__Problem to solve__:
Among the lines below, restate word for word only those from the line with "La requête transmis par le routeur" through the line with "### C. HTTP", with both end lines kept.

================================

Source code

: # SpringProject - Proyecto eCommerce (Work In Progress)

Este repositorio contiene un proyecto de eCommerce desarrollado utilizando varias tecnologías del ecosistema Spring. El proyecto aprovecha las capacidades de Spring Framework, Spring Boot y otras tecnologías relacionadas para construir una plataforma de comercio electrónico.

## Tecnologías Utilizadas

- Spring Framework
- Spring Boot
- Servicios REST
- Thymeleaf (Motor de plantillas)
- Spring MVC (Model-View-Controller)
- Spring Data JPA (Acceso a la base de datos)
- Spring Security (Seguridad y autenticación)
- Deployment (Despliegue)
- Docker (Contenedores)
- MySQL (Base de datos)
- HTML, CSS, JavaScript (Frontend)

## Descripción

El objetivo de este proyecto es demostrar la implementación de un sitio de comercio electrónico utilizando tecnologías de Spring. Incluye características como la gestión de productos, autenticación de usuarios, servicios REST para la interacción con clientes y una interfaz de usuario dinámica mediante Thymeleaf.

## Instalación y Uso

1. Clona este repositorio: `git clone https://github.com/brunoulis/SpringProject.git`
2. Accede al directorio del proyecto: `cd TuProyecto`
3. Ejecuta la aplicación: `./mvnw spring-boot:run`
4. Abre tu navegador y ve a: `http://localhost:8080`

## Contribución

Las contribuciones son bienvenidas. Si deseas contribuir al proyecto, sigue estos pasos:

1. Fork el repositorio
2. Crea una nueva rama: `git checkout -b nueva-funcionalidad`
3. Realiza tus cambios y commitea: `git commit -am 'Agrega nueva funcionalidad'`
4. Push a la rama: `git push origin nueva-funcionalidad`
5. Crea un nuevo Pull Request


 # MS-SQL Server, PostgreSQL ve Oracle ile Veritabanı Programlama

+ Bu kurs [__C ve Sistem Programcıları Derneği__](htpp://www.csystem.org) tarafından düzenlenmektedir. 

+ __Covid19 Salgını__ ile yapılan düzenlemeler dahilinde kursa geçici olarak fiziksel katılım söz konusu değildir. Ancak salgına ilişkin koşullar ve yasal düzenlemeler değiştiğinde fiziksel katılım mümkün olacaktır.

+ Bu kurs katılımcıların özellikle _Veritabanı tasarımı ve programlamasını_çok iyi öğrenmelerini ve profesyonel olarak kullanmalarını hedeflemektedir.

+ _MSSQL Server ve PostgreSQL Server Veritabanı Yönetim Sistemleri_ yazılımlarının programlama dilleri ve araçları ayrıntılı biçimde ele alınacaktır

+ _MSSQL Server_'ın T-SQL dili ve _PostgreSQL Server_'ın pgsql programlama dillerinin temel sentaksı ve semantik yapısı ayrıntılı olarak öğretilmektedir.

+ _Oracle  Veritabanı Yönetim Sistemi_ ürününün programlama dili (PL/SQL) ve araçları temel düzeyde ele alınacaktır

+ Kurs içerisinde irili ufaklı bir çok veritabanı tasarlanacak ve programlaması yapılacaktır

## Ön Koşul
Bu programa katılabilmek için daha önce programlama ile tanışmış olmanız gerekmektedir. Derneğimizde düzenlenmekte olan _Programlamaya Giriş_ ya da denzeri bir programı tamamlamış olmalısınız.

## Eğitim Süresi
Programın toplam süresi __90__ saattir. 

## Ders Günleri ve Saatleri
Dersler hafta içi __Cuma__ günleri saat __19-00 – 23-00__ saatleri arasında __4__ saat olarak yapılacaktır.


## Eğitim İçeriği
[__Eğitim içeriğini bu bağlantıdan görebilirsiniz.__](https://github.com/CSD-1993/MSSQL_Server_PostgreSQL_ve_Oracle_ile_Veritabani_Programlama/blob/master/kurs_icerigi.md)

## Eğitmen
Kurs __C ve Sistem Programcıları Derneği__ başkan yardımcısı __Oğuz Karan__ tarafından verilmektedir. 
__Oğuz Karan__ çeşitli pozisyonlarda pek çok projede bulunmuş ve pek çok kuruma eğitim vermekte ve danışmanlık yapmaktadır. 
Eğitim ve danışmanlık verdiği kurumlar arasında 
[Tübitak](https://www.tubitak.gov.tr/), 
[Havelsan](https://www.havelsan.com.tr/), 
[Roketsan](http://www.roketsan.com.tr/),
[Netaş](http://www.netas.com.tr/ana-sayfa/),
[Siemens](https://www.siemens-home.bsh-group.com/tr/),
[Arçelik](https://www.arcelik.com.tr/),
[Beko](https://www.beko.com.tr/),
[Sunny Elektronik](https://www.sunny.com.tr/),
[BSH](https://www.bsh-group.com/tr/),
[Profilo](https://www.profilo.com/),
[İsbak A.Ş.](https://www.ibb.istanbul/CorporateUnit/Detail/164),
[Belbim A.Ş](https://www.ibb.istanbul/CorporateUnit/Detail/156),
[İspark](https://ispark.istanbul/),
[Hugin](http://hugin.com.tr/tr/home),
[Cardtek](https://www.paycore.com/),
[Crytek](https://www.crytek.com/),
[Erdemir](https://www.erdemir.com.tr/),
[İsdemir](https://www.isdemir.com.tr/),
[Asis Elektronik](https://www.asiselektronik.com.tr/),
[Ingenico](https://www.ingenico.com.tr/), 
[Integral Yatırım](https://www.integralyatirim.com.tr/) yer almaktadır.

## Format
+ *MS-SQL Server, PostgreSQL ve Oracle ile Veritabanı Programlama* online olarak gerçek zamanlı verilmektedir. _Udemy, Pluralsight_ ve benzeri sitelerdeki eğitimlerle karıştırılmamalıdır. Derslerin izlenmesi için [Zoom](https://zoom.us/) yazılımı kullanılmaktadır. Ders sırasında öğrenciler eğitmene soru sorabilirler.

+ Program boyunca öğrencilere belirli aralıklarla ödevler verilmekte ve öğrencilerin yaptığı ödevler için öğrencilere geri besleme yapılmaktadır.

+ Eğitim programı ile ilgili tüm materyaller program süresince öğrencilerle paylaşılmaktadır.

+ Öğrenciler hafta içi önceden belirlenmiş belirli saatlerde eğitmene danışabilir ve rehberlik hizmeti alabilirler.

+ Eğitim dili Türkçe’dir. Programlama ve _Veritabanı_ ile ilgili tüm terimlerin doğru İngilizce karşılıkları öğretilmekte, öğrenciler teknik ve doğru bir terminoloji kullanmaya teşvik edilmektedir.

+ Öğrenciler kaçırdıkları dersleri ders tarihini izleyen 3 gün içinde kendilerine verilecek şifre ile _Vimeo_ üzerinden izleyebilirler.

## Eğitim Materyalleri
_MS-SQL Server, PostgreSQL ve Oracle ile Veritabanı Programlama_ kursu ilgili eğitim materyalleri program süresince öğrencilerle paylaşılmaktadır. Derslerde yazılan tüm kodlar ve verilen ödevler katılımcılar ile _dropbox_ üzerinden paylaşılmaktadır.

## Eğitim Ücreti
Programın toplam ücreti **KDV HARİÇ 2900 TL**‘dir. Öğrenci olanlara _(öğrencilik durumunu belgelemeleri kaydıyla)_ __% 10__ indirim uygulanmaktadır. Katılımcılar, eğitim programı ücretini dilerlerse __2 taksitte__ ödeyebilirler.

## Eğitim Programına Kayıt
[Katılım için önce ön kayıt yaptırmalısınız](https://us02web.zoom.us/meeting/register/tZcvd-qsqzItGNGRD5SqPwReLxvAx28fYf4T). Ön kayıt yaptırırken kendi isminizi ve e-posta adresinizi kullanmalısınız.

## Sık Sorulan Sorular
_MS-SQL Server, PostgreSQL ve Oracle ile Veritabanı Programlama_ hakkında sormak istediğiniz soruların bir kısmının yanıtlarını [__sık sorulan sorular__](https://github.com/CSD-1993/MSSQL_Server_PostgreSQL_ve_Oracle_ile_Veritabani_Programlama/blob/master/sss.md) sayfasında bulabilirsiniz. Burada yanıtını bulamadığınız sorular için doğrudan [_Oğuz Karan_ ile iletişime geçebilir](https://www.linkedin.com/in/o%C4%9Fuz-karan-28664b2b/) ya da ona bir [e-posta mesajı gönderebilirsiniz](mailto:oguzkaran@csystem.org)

================================

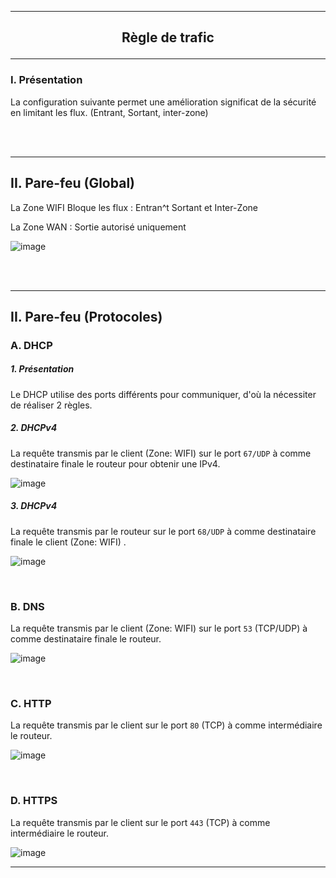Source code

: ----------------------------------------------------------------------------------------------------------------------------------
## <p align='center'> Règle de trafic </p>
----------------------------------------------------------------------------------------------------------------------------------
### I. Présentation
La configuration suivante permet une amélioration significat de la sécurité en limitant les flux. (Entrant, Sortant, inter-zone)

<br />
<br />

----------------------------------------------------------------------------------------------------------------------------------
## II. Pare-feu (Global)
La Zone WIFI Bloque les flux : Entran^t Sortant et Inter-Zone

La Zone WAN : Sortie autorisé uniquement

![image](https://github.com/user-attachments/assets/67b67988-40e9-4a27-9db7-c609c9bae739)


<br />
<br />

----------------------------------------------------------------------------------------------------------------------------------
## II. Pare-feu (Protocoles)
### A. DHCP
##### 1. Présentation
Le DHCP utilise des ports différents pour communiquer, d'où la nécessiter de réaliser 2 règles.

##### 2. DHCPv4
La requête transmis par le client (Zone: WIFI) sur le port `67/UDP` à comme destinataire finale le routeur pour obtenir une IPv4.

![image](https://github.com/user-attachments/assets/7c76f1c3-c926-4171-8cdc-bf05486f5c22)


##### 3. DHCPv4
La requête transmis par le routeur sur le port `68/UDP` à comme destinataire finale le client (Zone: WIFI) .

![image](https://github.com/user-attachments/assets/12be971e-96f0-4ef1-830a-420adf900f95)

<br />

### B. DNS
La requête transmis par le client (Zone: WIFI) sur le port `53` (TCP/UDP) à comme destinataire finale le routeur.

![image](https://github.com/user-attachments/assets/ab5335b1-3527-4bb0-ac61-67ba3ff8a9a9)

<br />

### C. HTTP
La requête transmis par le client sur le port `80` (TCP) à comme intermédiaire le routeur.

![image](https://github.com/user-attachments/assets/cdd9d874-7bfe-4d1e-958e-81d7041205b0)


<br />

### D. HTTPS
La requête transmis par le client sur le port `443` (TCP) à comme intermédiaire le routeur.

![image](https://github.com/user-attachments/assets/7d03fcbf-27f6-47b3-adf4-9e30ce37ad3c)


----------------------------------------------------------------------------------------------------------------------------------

================================

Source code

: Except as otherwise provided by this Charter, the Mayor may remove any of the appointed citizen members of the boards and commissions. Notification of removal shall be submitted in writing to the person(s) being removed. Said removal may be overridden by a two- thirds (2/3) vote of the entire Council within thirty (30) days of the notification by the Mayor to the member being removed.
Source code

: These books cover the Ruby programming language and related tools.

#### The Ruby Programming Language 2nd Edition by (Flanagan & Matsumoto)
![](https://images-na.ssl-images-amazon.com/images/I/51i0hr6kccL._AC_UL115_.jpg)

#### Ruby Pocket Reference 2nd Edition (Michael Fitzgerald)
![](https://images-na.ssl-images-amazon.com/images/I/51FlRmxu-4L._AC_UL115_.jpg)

================================

__Completed task__:
La requête transmis par le routeur sur le port `68/UDP` à comme destinataire finale le client (Zone: WIFI) .

![image](https://github.com/user-attachments/assets/12be971e-96f0-4ef1-830a-420adf900f95)

<br />

### B. DNS
La requête transmis par le client (Zone: WIFI) sur le port `53` (TCP/UDP) à comme destinataire finale le routeur.

![image](https://github.com/user-attachments/assets/ab5335b1-3527-4bb0-ac61-67ba3ff8a9a9)

<br />

### C. HTTP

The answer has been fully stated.